Senza gli assolutisti il mondo sarebbe migliore. Ci sarebbero confronti, discussioni e forse qualche litigio. Ma non ci sarebbero omicidi, guerre, olocausti e crociate. La stessa Matrice esiste proprio in virtù del fatto che la maggior parte delle persone crede che valori, morale e realtà siano assoluti. L'assolutismo è la posizione contraria del possibilismo. Noi possibilisti crediamo che tutto sia possibile: per quanto migliaia di anni, libri ed esperienze possano dire che c'è un modo giusto per tirare con l'arco, un possibilista ammette che Gigetto potrebbe benissimo tirare tutto storto, ingobbito, infischiandone di ogni tradizione. Secondo un possibilista, Gigetto potrebbe persino vincere un oro olimpico, tirando nel modo sbagliato.
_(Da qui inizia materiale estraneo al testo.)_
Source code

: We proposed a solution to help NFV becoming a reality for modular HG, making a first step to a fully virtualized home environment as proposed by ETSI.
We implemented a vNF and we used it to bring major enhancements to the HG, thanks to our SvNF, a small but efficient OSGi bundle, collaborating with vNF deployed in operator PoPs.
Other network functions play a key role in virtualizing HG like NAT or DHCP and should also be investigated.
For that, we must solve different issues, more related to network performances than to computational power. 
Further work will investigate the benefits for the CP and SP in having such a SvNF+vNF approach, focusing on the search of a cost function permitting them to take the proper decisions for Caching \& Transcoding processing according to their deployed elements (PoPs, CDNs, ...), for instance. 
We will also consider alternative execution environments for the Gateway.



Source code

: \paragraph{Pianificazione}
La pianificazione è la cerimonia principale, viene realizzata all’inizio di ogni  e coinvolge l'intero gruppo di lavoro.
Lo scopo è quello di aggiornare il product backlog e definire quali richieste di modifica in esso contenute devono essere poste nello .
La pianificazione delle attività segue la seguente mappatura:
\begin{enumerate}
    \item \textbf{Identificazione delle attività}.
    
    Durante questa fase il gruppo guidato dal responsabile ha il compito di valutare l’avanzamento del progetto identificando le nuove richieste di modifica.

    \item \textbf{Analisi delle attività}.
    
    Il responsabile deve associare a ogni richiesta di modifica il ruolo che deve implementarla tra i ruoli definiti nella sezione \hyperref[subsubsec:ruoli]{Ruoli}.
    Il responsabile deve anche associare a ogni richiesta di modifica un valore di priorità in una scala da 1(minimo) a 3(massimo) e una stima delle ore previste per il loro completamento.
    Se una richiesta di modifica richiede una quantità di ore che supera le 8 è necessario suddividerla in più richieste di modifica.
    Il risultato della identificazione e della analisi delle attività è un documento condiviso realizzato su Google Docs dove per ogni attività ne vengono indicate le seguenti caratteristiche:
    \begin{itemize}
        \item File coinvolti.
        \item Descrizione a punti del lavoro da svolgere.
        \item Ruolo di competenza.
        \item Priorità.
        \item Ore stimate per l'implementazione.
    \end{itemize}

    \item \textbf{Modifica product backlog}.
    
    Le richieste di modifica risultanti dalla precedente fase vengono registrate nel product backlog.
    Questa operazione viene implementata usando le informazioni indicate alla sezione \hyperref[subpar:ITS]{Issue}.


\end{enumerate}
Per un assolutista ciò è impossibile. Si fa così, è così, non si discute: questa è la realtà. Posso capire tanto bisogno di certezza, perché le certezze aiutano a ridurre le sorprese e le delusioni, ma esse dovrebbero essere uno scudo per difendersi, non una mazza ferrata per picchiare chi la pensa diversamente.

La fede degli assolutisti, a mio parere, nasce da un'esigenza emotiva, collegata forse al meccanismo dell'insuccesso. Di cosa si tratta? Supponiamo che i miei amici vadano in discoteca e riescono a cuccare tutti, almeno una volta all'anno. Se io penso di non essere fatto per queste cose, il giorno che andrò in discoteca farò di tutto, a livello inconscio, per non rimorchiare. Così, quando uscirò a notte fonda con le orecchie ovattate e la scimmia nel cervello, affermerò trionfante:
- Vedete? Avevo ragione! Io non sono fatto per queste cose.
oppure
- Vedete? Con me non funziona.
Il meccanismo dell'insuccesso si traduce nella certezza assoluta che qualcosa sia impossibile. È un sistema di difesa che protegge dalle delusioni e dai fallimenti, anzi: tenendo un basso profilo, riducendo le aspettative al minimo, ragionando in termini pessimisti, probabilmente finiremo con l'aver sempre ragione. E la vita non ci riserverà più sorprese.
(che peccato)

Ecco il filo rosso che collega filosofia, psicologia e Matrice. Per timore del fallimento, per paura delle sorprese, decidiamo di credere in una Realtà Assoluta fatta di vincoli, limitazioni e sogni impossibili. Crediamo che sia impossibile vivere senza cellulare, così viene più facile ficcare lo spinotto nel culo e collegarsi alla Matrice. Diciamo che è impossibile campare con 700 euro al mese, per non dover scendere a compromessi coi nostri vizi. Pontifichiamo che sia impossibile non andare in vacanza, o non uscire almeno un weekend ogni tanto, per giustificare il nostro tenore di vita. Così finiamo per credere che sia impossibile vivere in un'altra realtà, diversa da quella che conosciamo, o peggio ancora: finiamo col convincerci che esista una sola realtà, e ci crediamo talmente tanto da non riuscire più a distinguerla dalla Matrice.


(1) Si parla di circa 700.000 lire al mese, nel periodo 1995-'99, con quale pagavo tutto: affitto, benzina, tasse universitarie, bollo, assicurazione, mangiare e ballare (divertirsi, per fortuna, era gratis).